A agenda conta com divulgação de PMIs e, às 15h, serão divulgados dados sobre a balança comercial brasileira, impactando o mercado doméstico.

Wall Street opera sem volatilidade, com o Dow Jones avançando 0,15% enquanto Nasdaq e  S&P 500 sobem 0,12% e 0,08%, respectivamente.

Ibovespa fechou o pregão de segunda, 5, em alta de 0,83%, aos 160.869,76 pontos.

Dólar segue perto da estabilidade

O dólar recua no pregão desta terça, 6, com retração de 0,62% a R$ 5,3766 às 11h40, dez minutos após o Banco Central iniciar um leilão de 50.000 contratos de swap cambial para rolagem do vencimento de 2 de fevereiro.

Na segunda-feira, o dólar chegou a ser impulsionado sob o impacto do ataque dos Estados Unidos à Venezuela, em meio a preocupações quanto aos desdobramentos econômicos da operação norte-americana, mas perdeu força e fechou o dia cotado a R$5,4051, em baixa de 0,35%.

Com os temores sobre o ataque diminuindo, o dólar exibia nesta terça-feira variações modestas ante outras divisas no exterior, onde investidores esperam pela divulgação ao longo da semana de novos dados sobre a economia dos EUA — em especial dos números do mercado de trabalho, que podem alterar as apostas sobre a política monetária do Federal Reserve.
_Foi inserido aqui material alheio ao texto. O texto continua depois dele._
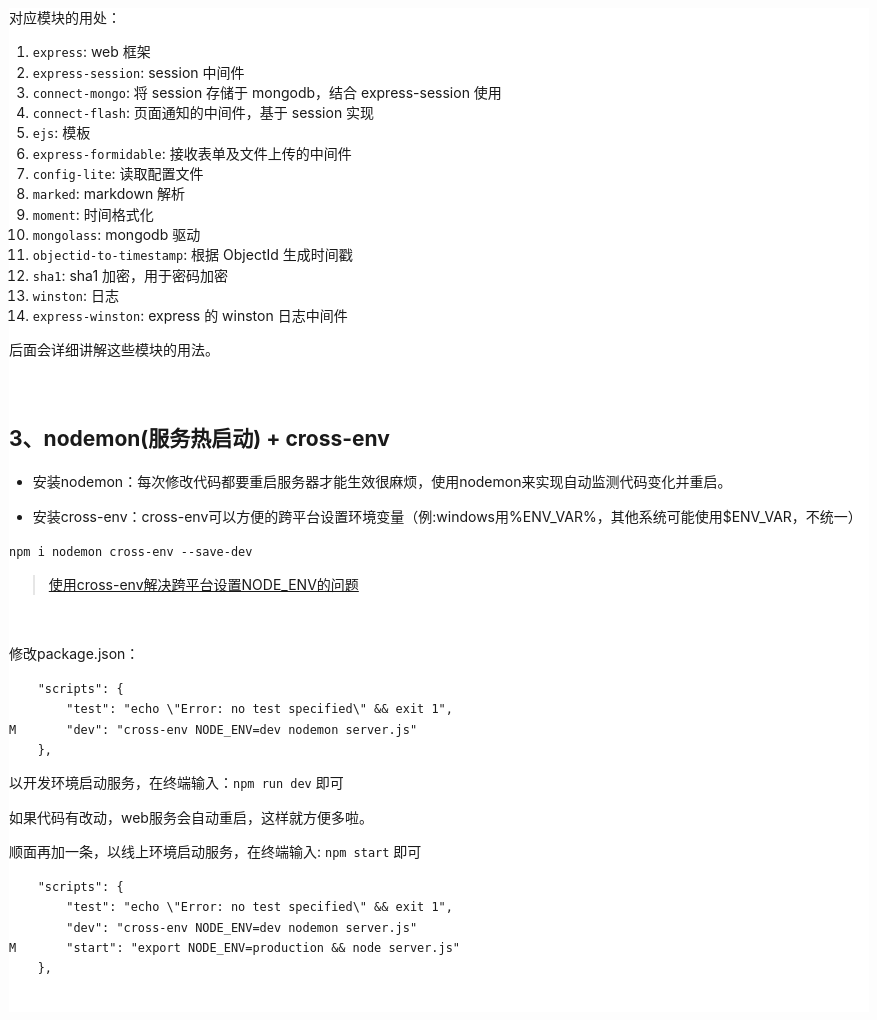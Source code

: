 对应模块的用处：

1. `express`: web 框架
2. `express-session`: session 中间件
3. `connect-mongo`: 将 session 存储于 mongodb，结合 express-session 使用
4. `connect-flash`: 页面通知的中间件，基于 session 实现
5. `ejs`: 模板
6. `express-formidable`: 接收表单及文件上传的中间件
7. `config-lite`: 读取配置文件
8. `marked`: markdown 解析
9. `moment`: 时间格式化
10. `mongolass`: mongodb 驱动
11. `objectid-to-timestamp`: 根据 ObjectId 生成时间戳
12. `sha1`: sha1 加密，用于密码加密
13. `winston`: 日志
14. `express-winston`: express 的 winston 日志中间件

后面会详细讲解这些模块的用法。

<br>

## 3、nodemon(服务热启动) + cross-env

- 安装nodemon：每次修改代码都要重启服务器才能生效很麻烦，使用nodemon来实现自动监测代码变化并重启。

- 安装cross-env：cross-env可以方便的跨平台设置环境变量（例:windows用%ENV_VAR%，其他系统可能使用$ENV_VAR，不统一）


```
npm i nodemon cross-env --save-dev
```
>[使用cross-env解决跨平台设置NODE_ENV的问题](https://segmentfault.com/a/1190000005811347)

<br>

修改package.json：
```
    "scripts": {
        "test": "echo \"Error: no test specified\" && exit 1",
M       "dev": "cross-env NODE_ENV=dev nodemon server.js"
    },
```

以开发环境启动服务，在终端输入：`npm run dev` 即可

如果代码有改动，web服务会自动重启，这样就方便多啦。


顺面再加一条，以线上环境启动服务，在终端输入: `npm start` 即可
```
    "scripts": {
        "test": "echo \"Error: no test specified\" && exit 1",
        "dev": "cross-env NODE_ENV=dev nodemon server.js"
M       "start": "export NODE_ENV=production && node server.js"
    },
```

<br>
No Brasil, com o Congresso e parte das autoridades do Executivo ainda em recesso, os investidores não têm por enquanto gatilhos fortes para operar, o que mantém o dólar muito próximo da estabilidade ante o real, perto dos R$5,40.

“Caso rompa este suporte (de R$4,50), teremos novamente tendência de baixa do dólar de médio prazo”, pontuou em relatório o diretor da consultoria Wagner Investimentos, José Faria Júnior, acrescentando que no longo prazo a divisa segue em tendência de queda.